Several factories inside the complex produced apparel for Western brands, including Benetton, Primark and Walmart, shining a spotlight on the unsafe conditions in which a sizable portion of Americans’ cheap clothing is produced. The humanitarian tragedy hit home as wealthy nations’ shoppers wrestled with their own complicity and called for reforms – but a decade later, progress is still patchy.

As a professor of operations and supply chain management, I believe it is important to understand how the complex and fragmented supply chains that are the norm in the clothing industry create conditions where unsafe conditions and abuse can flourish – and make it difficult to assign responsibility for reforms.

Shamed into action?

Rana Plaza was not the first garment industry accident in Bangladesh. While the government had stringent building codes “on the books,” they were rarely enforced. Most workers lacked the information and power to demand safe working conditions.

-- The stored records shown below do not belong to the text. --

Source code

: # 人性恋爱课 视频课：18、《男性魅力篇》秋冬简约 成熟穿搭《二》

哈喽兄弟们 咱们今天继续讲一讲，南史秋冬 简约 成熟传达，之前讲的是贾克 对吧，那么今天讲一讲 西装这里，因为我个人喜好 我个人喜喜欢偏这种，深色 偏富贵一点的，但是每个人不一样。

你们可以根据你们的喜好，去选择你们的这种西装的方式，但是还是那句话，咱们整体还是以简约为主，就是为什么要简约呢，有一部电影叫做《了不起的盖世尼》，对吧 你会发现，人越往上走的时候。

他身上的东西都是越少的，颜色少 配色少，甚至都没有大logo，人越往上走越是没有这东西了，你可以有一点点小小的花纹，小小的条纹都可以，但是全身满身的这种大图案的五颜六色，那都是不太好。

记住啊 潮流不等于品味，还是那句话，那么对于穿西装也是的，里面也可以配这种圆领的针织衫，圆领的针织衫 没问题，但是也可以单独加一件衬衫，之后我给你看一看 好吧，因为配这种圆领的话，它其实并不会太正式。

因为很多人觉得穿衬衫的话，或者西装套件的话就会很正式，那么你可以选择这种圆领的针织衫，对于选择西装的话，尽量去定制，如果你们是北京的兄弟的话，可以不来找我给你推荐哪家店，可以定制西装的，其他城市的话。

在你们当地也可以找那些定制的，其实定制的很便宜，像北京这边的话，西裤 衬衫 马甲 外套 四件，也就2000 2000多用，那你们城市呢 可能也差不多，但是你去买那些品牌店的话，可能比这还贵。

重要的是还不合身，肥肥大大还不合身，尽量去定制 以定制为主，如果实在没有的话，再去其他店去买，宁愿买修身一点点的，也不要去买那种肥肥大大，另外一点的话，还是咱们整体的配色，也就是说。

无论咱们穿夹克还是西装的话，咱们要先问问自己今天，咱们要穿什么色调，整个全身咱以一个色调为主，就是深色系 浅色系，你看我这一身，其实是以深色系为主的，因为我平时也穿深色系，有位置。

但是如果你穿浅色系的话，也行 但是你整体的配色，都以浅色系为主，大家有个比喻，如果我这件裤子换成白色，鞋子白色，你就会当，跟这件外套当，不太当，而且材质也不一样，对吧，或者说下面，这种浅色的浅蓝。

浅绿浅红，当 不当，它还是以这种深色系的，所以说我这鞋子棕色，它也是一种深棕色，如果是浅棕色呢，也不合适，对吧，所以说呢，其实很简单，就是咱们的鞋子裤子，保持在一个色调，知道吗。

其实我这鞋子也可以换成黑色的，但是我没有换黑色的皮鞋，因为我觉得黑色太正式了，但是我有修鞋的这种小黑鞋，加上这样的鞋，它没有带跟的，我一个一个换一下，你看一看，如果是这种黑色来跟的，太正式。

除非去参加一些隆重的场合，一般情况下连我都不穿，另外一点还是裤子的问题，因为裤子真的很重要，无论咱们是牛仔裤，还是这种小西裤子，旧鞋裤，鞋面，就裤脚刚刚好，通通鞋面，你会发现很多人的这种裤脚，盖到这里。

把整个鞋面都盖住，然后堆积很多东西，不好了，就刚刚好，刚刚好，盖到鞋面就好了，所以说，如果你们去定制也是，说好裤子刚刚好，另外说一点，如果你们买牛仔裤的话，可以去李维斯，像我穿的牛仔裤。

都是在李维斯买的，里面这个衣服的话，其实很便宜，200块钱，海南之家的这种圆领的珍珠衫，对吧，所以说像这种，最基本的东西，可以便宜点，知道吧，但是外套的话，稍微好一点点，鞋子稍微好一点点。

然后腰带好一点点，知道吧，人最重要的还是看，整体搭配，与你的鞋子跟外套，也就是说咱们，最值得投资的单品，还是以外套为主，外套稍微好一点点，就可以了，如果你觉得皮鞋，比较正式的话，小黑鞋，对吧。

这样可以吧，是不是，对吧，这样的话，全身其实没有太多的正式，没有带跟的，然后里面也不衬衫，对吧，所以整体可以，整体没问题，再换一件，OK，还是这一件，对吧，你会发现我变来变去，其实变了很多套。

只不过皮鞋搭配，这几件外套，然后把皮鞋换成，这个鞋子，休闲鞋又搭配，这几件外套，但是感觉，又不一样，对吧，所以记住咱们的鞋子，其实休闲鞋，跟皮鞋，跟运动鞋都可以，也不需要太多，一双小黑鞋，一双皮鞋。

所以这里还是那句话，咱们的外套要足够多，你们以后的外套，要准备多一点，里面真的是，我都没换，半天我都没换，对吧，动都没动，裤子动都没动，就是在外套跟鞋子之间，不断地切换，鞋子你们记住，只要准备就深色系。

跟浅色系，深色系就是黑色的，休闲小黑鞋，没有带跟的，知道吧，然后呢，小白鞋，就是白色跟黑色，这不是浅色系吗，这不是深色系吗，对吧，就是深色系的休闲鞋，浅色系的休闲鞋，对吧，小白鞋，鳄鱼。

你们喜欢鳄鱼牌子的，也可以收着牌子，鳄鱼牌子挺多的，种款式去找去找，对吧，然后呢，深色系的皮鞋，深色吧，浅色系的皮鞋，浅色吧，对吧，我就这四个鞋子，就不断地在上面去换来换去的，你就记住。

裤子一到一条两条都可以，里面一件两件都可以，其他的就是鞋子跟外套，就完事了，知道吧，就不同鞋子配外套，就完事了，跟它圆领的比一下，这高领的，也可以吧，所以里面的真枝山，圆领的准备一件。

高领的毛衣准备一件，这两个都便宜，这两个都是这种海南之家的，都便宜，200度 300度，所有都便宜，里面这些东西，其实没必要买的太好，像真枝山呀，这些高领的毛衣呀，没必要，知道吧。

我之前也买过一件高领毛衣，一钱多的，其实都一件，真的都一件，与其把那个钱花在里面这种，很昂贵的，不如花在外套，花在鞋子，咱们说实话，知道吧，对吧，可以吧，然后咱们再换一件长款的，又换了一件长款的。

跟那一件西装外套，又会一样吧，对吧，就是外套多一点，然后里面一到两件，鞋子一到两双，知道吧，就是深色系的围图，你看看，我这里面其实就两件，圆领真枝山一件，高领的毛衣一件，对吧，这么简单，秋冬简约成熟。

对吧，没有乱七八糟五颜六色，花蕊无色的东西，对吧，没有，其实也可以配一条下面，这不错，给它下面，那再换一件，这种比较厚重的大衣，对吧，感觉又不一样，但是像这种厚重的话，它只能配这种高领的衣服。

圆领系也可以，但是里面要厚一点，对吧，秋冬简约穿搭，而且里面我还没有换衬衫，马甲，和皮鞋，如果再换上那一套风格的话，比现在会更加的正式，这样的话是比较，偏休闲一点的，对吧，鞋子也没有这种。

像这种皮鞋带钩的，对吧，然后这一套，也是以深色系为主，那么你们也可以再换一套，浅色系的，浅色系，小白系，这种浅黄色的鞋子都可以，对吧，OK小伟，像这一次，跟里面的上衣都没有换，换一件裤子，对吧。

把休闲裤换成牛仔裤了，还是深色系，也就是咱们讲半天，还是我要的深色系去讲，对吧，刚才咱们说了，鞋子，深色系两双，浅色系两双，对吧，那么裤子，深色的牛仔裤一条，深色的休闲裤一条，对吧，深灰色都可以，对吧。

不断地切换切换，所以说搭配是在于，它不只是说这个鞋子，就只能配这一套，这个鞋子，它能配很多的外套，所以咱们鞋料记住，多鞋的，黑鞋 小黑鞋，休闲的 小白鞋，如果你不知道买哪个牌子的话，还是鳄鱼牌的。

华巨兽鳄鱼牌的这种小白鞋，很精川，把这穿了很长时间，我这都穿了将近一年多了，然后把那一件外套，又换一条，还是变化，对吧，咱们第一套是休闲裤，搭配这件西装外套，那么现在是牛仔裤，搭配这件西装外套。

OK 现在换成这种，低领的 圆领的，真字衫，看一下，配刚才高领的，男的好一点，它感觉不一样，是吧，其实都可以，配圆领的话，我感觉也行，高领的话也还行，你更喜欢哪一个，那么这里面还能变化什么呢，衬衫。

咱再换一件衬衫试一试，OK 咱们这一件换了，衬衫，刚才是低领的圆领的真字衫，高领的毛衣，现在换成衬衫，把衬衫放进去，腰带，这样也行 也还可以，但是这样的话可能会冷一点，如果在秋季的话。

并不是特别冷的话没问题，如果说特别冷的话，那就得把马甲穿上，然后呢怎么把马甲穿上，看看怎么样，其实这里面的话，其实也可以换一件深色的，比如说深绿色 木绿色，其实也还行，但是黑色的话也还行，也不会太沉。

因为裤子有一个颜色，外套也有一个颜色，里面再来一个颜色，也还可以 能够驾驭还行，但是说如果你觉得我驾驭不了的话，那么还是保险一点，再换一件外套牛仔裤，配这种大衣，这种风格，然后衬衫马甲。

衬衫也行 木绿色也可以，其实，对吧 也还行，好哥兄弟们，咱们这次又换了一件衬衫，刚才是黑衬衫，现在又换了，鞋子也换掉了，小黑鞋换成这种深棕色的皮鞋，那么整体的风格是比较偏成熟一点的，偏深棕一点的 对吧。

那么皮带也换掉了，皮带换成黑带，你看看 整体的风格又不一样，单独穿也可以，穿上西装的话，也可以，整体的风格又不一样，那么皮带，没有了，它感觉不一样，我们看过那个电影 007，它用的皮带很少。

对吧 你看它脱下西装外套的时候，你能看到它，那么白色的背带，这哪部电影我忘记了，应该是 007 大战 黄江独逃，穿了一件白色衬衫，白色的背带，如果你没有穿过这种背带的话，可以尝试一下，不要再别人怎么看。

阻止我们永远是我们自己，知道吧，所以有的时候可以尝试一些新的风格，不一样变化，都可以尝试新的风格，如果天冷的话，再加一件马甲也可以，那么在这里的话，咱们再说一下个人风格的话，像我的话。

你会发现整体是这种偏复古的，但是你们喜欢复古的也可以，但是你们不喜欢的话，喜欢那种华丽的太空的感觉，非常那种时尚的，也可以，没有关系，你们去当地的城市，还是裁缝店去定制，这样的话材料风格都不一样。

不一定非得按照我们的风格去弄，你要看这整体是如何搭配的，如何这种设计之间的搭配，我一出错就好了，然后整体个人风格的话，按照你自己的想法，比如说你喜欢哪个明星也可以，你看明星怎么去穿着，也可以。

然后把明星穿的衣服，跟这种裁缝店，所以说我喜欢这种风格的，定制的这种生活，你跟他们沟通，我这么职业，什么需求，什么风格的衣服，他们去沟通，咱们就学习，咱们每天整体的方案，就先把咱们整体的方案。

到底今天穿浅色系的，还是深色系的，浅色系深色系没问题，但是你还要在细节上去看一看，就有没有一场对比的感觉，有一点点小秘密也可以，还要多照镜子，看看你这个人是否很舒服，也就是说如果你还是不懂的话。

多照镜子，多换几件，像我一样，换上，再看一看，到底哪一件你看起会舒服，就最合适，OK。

Yet the fact that the Rana Plaza collapse was not only a humanitarian crisis, but a public relations crisis, prompted swift action by international organizations and Western brands and clothing retailers. A campaign for full and fair compensation for families of victims was launched immediately, facilitated by the International Labor Organization, a U.N. agency. Within a few months, two initiatives were designed to bring garment factories in Bangladesh up to international standards: the European-led Accord for Fire and Building Safety, and the American-led Alliance for Bangladesh Worker Safety.

Rescue and recovery personnel on the site of the Rana Plaza factory collapse in 2013.
AP Photo/Wong Maye-E

While the two initiatives differed in some important ways, both shared the common goal: to improve building and fire safety by leveraging the purchasing power of the member companies. In other words, Western brands would insist that production partners get up to standard or take their business elsewhere.

Altogether, the two agreements covered about 2,300 supplier factories. The coalitions conducted factory inspections to identify structural and electrical deficiencies and developed plans for factories to make improvements. The initiatives also laid the groundwork to form worker safety committees and to train workers to recognize, solve and prevent health and safety issues. Member companies set aside funds for inspections and worker training, negotiated commercial terms and facilitated low-cost loans for factory improvements.

Both were five-year agreements: the Alliance was sunsetted in 2018, whereas the Accord operated for a few more years before handing operations over to the locally created Readymade Sustainability Council in June 2020.

The record since

The onus and expense of making these improvements, however, were largely to be borne by the suppliers – a substantial financial burden for many factories, especially considering the low cost and slim profit margins of the clothes they were producing.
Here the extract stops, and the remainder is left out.